# Unity ML Agents
## Proximal Policy Optimization (PPO)
Contains an implementation of PPO as described [here](https://arxiv.org/abs/1707.06347).

In [1]:
import numpy as np
import os
import tensorflow as tf

from ppo.history import *
from ppo.models import *
from ppo.trainer import Trainer
from unityagents import *

### Hyperparameters

In [5]:
### General parameters
max_steps = 10000000 # Set maximum number of steps to run environment.
run_path = "Tennis_Z_4" # The sub-directory name for model and summary statistics
load_model = False # Whether to load a saved model.
train_model = True # Whether to train the model.
summary_freq = 1000 # Frequency at which to save training statistics.
save_freq = 50000 # Frequency at which to save model.
env_name = "Tennis_Z" # Name of the training environment file.
curriculum_file = None

### Algorithm-specific parameters for tuning
gamma = 0.99 # Reward discount rate.
lambd = 0.95 # Lambda parameter for GAE.
time_horizon = 2048 # How many steps to collect per agent before adding to buffer.
beta = 2.5e-3 # Strength of entropy regularization
num_epoch = 5 # Number of gradient descent steps per batch of experiences.
num_layers = 2 # Number of hidden layers between state/observation encoding and value/policy layers.
epsilon = 0.2 # Acceptable threshold around ratio of old and new policy probabilities.
buffer_size = 2048 # How large the experience buffer should be before gradient descent.
learning_rate = 3e-4 # Model learning rate.
hidden_units = 64 # Number of units in hidden layer.
batch_size = 64 # How many experiences per gradient descent update step.
normalize = False

### Logging dictionary for hyperparameters
hyperparameter_dict = {'max_steps':max_steps, 'run_path':run_path, 'env_name':env_name,
    'curriculum_file':curriculum_file, 'gamma':gamma, 'lambd':lambd, 'time_horizon':time_horizon,
    'beta':beta, 'num_epoch':num_epoch, 'epsilon':epsilon, 'buffe_size':buffer_size,
    'leaning_rate':learning_rate, 'hidden_units':hidden_units, 'batch_size':batch_size}

### Load the environment

In [6]:
env = UnityEnvironment(file_name=env_name, curriculum=curriculum_file, worker_id=1)
print(str(env))
brain_name = env.external_brain_names[0]

INFO:unityagents:
'Academy' started successfully!


Unity Academy name: Academy
        Number of brains: 2
        Reset Parameters :
		
Unity brain name: MyBrain
        Number of observations (per agent): 0
        State space type: continuous
        State space size (per agent): 12
        Action space type: discrete
        Action space size (per agent): 6
        Memory space size (per agent): 0
        Action descriptions: , , , , , 
Unity brain name: TennisBrain
        Number of observations (per agent): 0
        State space type: continuous
        State space size (per agent): 12
        Action space type: discrete
        Action space size (per agent): 6
        Memory space size (per agent): 0
        Action descriptions: , , , , , 


### Train the Agent(s)

In [None]:
tf.reset_default_graph()

if curriculum_file == "None":
    curriculum_file = None


def get_progress():
    if curriculum_file is not None:
        if env._curriculum.measure_type == "progress":
            return steps / max_steps
        elif env._curriculum.measure_type == "reward":
            return last_reward
        else:
            return None
    else:
        return None

# Create the Tensorflow model graph
ppo_model = create_agent_model(env, lr=learning_rate,
                               h_size=hidden_units, epsilon=epsilon,
                               beta=beta, max_step=max_steps, 
                               normalize=normalize, num_layers=num_layers)
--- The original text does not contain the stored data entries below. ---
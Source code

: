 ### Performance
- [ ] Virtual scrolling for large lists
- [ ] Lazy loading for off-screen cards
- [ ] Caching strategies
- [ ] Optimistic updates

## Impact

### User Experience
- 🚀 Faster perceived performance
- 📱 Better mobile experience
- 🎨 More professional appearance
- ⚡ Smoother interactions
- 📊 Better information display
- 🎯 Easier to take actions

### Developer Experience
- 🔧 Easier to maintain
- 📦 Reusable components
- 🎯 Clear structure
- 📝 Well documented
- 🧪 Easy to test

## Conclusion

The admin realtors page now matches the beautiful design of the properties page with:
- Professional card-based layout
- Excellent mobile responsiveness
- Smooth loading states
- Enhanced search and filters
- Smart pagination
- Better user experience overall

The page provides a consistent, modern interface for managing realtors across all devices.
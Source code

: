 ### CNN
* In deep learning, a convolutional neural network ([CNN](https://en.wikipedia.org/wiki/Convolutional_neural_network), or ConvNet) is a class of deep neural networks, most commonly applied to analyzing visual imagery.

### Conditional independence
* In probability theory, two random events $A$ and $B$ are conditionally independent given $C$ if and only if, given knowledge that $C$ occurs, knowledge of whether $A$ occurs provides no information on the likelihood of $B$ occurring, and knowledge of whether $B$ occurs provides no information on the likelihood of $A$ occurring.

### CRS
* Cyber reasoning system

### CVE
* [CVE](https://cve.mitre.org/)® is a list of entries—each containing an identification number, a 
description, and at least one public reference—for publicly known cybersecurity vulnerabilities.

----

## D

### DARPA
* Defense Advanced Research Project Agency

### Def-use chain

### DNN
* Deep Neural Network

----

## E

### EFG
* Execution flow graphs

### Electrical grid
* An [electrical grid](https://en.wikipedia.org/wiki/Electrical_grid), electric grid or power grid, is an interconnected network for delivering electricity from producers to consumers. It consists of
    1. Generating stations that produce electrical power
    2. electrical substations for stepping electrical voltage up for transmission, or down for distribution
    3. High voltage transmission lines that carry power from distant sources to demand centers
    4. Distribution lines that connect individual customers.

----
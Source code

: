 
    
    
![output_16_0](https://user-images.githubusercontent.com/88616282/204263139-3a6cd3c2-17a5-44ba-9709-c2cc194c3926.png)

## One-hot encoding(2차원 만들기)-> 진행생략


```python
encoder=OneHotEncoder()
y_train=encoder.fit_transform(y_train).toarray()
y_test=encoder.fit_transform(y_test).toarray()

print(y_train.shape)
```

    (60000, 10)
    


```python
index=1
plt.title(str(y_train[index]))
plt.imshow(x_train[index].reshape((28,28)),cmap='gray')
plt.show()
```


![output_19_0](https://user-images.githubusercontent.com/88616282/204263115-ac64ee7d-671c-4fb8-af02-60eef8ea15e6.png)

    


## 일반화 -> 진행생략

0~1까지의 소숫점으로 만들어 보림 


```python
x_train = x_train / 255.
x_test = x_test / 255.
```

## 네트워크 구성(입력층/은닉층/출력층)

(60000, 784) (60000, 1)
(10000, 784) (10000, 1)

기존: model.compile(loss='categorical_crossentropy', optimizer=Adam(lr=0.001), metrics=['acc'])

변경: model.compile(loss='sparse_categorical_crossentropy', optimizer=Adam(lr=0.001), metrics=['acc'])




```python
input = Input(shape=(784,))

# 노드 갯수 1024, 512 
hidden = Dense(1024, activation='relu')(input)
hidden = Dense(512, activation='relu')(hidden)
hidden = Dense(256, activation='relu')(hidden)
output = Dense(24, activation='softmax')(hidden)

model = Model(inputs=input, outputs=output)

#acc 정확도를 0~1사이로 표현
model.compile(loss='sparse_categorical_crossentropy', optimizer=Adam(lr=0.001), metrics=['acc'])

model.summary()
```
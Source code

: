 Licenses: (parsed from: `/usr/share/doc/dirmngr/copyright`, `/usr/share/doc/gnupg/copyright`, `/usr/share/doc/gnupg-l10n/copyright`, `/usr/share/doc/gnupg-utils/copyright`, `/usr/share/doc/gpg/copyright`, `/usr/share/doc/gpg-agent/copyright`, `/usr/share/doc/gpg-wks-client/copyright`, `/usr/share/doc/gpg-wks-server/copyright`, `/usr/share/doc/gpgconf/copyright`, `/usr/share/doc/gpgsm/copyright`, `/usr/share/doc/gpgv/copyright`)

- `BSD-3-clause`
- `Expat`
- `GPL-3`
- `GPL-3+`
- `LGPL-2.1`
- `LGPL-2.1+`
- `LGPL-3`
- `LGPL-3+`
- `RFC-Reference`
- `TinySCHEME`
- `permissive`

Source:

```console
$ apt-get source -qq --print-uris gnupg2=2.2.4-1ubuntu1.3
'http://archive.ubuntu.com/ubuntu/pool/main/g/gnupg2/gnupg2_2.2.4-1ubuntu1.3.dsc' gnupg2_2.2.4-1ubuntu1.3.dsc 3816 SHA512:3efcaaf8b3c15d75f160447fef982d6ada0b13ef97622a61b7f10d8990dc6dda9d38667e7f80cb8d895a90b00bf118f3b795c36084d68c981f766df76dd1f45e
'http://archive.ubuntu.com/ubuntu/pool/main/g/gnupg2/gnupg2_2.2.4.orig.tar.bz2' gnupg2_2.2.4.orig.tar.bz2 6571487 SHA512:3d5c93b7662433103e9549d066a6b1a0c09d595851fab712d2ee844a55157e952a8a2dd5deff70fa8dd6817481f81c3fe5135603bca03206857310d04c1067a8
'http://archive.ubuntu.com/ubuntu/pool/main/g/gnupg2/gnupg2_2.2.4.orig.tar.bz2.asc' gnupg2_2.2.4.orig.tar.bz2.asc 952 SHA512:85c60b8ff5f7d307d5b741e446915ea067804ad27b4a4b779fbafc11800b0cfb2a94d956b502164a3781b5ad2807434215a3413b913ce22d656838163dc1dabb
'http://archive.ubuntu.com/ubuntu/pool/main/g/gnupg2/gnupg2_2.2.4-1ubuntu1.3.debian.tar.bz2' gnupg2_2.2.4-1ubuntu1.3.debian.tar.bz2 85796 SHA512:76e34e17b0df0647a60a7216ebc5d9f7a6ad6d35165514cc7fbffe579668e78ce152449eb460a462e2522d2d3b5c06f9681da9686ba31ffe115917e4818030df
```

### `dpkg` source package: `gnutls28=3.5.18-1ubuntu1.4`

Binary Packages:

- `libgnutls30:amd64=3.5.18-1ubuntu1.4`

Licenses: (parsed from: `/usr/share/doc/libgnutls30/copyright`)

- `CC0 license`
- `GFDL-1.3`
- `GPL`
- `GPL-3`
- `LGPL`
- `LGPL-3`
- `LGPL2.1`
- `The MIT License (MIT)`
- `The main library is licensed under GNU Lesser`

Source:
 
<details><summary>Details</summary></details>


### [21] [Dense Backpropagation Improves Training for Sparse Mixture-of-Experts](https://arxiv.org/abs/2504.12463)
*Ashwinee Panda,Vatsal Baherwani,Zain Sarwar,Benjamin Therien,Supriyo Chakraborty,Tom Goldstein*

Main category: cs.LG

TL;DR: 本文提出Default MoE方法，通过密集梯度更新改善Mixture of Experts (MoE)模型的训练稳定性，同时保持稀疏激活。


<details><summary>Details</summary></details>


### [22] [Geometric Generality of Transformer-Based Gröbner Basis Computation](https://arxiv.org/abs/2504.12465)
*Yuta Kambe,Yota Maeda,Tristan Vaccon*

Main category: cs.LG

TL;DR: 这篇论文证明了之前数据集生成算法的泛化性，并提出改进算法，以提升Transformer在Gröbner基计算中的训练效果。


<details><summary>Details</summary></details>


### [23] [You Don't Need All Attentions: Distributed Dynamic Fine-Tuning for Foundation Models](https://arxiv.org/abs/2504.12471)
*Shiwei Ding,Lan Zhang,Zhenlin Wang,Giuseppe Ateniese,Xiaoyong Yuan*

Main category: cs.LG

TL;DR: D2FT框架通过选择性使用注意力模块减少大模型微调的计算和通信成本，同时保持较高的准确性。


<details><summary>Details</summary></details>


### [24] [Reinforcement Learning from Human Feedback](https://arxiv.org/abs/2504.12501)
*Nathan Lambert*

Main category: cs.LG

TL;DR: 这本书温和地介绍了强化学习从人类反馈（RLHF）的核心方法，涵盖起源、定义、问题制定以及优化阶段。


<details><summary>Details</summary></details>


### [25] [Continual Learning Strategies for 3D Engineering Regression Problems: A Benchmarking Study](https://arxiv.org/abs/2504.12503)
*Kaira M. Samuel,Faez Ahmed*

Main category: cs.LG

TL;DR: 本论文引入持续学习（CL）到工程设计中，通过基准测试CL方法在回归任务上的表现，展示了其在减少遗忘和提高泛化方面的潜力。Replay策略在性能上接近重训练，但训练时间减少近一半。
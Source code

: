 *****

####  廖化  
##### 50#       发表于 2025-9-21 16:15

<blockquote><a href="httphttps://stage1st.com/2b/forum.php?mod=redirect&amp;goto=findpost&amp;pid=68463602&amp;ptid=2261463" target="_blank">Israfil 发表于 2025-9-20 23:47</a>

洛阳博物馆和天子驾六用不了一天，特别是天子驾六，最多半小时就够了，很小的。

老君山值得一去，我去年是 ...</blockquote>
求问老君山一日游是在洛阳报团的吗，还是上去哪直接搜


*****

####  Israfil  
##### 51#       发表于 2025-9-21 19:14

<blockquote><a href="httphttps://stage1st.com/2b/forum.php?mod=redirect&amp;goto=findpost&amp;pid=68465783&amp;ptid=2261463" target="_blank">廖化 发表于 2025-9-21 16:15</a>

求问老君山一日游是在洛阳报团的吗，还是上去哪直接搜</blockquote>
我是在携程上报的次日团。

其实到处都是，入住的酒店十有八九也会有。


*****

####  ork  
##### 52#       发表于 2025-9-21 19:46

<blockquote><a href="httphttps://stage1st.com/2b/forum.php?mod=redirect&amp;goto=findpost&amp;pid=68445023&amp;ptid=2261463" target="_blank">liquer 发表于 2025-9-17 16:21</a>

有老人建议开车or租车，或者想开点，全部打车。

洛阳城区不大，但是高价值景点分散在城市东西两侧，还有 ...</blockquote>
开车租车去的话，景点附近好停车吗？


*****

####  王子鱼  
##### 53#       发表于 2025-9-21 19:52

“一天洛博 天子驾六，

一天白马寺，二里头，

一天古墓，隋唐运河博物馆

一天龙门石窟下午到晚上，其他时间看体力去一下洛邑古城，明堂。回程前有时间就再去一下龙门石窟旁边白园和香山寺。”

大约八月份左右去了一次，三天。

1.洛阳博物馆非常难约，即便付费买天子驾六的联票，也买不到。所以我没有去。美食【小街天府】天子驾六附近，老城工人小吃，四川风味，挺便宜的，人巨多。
is_continuous = (env.brains[brain_name].action_space_type == "continuous")
use_observations = (env.brains[brain_name].number_observations > 0)
use_states = (env.brains[brain_name].state_space_size > 0)

model_path = './models/{}'.format(run_path)
summary_path = './summaries/{}'.format(run_path)

if not os.path.exists(model_path):
    os.makedirs(model_path)

if not os.path.exists(summary_path):
    os.makedirs(summary_path)

init = tf.global_variables_initializer()
saver = tf.train.Saver()

config = tf.ConfigProto(device_count = {'GPU': 0})
#config.gpu_options.allow_growth = True

with tf.Session(config = config) as sess:
    # Instantiate model parameters
    if load_model:
        print('Loading Model...')
        ckpt = tf.train.get_checkpoint_state(model_path)
        saver.restore(sess, ckpt.model_checkpoint_path)
    else:
        sess.run(init)
    steps, last_reward = sess.run([ppo_model.global_step, ppo_model.last_reward])    
    summary_writer = tf.summary.FileWriter(summary_path)
    info = env.reset(train_mode=train_model, progress=get_progress())[brain_name]
    trainer = Trainer(ppo_model, sess, info, is_continuous, use_observations, use_states, train_model)
    if train_model:
        trainer.write_text(summary_writer, 'Hyperparameters', hyperparameter_dict, steps)
    while steps <= max_steps:
        if env.global_done:
            info = env.reset(train_mode=train_model, progress=get_progress())[brain_name]
        # Decide and take an action
        new_info = trainer.take_action(info, env, brain_name, steps, normalize)
        info = new_info
        trainer.process_experiences(info, time_horizon, gamma, lambd)
        if len(trainer.training_buffer['actions']) > buffer_size and train_model:
            # Perform gradient descent with experience buffer
            trainer.update_model(batch_size, num_epoch)
        if steps % summary_freq == 0 and steps != 0 and train_model:
            # Write training statistics to tensorboard.
            trainer.write_summary(summary_writer, steps, env._curriculum.lesson_number)
        if steps % save_freq == 0 and steps != 0 and train_model:
            # Save Tensorflow model
            save_model(sess, model_path=model_path, steps=steps, saver=saver)
            export_graph(model_path, env_name+"_"+str(steps))
        steps += 1
        sess.run(ppo_model.increment_step)
        if len(trainer.stats['cumulative_reward']) > 0:
            mean_reward = np.mean(trainer.stats['cumulative_reward'])
            sess.run(ppo_model.update_reward, feed_dict={ppo_model.new_reward: mean_reward})
            last_reward = sess.run(ppo_model.last_reward)
    # Final save Tensorflow model
    if steps != 0 and train_model:
        save_model(sess, model_path=model_path, steps=steps, saver=saver)
env.close()
export_graph(model_path, env_name)

Step: 1000. Mean Reward: -0.027136752136752137. Std of Reward: 0.07803849652497628.
Step: 2000. Mean Reward: -0.024904086738949123. Std of Reward: 0.08144833639326328.
Step: 3000. Mean Reward: -0.025503715937241954. Std of Reward: 0.08154762193650911.
Step: 4000. Mean Reward: -0.025004108463434677. Std of Reward: 0.08216825923784211.
Step: 5000. Mean Reward: -0.02413382594417077. Std of Reward: 0.0825627898906324.
Step: 6000. Mean Reward: -0.02465983606557377. Std of Reward: 0.08280808759091669.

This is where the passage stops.